Task description -
Leave out every line before the one that contains "to larger games.". Please restate that line and the rest of the data word for word, through the end.

BEGIN Records shown

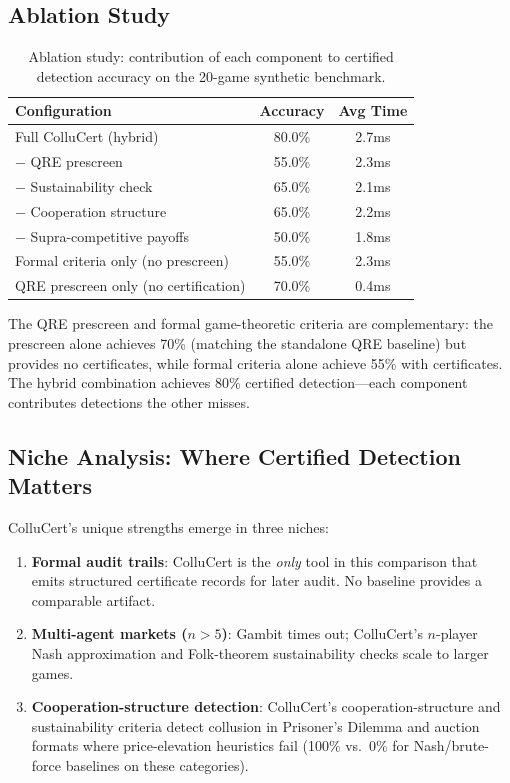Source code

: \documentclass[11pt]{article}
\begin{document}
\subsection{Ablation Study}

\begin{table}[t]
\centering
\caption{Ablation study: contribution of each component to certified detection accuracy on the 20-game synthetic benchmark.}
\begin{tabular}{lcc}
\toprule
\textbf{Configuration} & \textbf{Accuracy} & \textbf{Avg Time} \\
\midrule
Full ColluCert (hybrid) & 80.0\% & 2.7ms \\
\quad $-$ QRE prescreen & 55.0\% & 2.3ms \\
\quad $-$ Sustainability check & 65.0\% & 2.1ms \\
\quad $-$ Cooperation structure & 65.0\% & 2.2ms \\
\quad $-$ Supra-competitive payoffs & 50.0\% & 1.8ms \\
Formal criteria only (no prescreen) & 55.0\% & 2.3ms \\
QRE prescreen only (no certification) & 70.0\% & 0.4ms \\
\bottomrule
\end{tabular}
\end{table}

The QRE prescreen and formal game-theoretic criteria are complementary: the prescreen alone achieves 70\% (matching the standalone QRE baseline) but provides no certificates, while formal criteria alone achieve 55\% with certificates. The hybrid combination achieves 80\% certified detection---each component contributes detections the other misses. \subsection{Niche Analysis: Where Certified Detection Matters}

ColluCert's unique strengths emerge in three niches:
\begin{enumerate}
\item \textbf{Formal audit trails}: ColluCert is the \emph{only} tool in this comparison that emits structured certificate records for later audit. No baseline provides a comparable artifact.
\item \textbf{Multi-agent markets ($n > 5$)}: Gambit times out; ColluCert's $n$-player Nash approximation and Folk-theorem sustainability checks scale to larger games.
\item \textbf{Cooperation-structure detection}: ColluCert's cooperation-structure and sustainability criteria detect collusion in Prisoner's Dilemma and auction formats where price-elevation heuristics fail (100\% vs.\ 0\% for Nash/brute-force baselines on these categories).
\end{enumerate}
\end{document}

END Records shown

Written response -
\item \textbf{Multi-agent markets ($n > 5$)}: Gambit times out; ColluCert's $n$-player Nash approximation and Folk-theorem sustainability checks scale to larger games.
\item \textbf{Cooperation-structure detection}: ColluCert's cooperation-structure and sustainability criteria detect collusion in Prisoner's Dilemma and auction formats where price-elevation heuristics fail (100\% vs.\ 0\% for Nash/brute-force baselines on these categories).
\end{enumerate}
\end{document}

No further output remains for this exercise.